Aux alentours de la maison de Joseph Conrad

Balzac a donc vécu assez longuement là-bas, dans un monde qui ne pouvait que le fasciner et le troubler. On aurait pu croire que le peintre de la comédie humaine allait y trouver de nouvelles sources d’inspiration. Mais non ! Pendant toute cette période, il n’a à peu près rien écrit, rien, en tous cas, qui se rapportât à l’Ukraine. Je considère ça comme une véritable énigme.


Pareil pour Joseph Conrad considéré comme un écrivain de langue anglaise. Il est né, en fait, dans un petit bourg au sud de Berditchev. Sa maison natale, très spacieuse, témoigne du niveau de vie élevé de sa famille. C’est aussi un lieu idyllique, complètement perdu dans la nature.

C’est dans ce coin parfaitement paisible qu’est né l’auteur d’ « Au cœur des ténèbres » sous le nom de Josef Korzeniowski (prononcer Kojéniovski). Sa langue dominante était le polonais.


La maison de Joseph Conrad

C’est très déconcertant. On peut penser que Joseph Conrad a voulu s’arracher à ce monde trop calme et protégé. Il a navigué de 17 à 38 ans sur toutes les mers du monde, avant de se métamorphoser en écrivain dans une langue et sous un nom d’emprunt.

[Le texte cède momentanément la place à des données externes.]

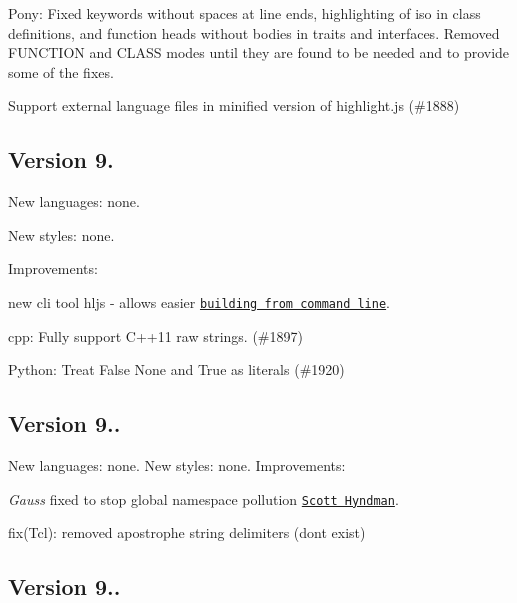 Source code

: \begin{DoxyItemize}
\item Pony\+: Fixed keywords without spaces at line ends, highlighting of {\ttfamily iso} in class definitions, and function heads without bodies in traits and interfaces. Removed F\+U\+N\+C\+T\+I\+ON and C\+L\+A\+SS modes until they are found to be needed and to provide some of the fixes.
\begin{DoxyItemize}
\item Support external language files in minified version of highlight.\+js (\#1888)
\end{DoxyItemize}
\end{DoxyItemize}

\subsection*{Version 9.}

New languages\+: none.

New styles\+: none.

Improvements\+:
\begin{DoxyItemize}
\item new cli tool {\ttfamily hljs} -\/ allows easier \href{docs/building-testing.rst#building-a-bundle-from-the-command-line}{\tt building from command line}.
\item cpp\+: Fully support C++11 raw strings. (\#1897)
\item Python\+: Treat False None and True as literals (\#1920)
\end{DoxyItemize}

\subsection*{Version 9..}

New languages\+: none. New styles\+: none. Improvements\+:
\begin{DoxyItemize}
\item {\itshape Gauss} fixed to stop global namespace pollution \href{https://github.com/shyndman}{\tt Scott Hyndman}.
\item fix(\+Tcl)\+: removed apostrophe string delimiters (don\textquotesingle{}t exist)
\end{DoxyItemize}

\subsection*{Version 9..}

Mais on ne trouve aucune trace dans ses livres, du moins à ma connaissance, de son enfance ukrainienne.


L'église orthodoxe de Berditchev

Photos de Carmilla Le Golem sur Sigma DP2 Merrill

Les lieux où ont vécu Balzac et Conrad sont parfaitement entretenus et conservés. Il est particulièrement intéressant et impressionnant de visiter le château de la comtesse Hanska mais c’est complètement perdu et un peu difficile à trouver. Il est sans doute préférable d’être russophone. Idem pour la maison de Joseph Conrad.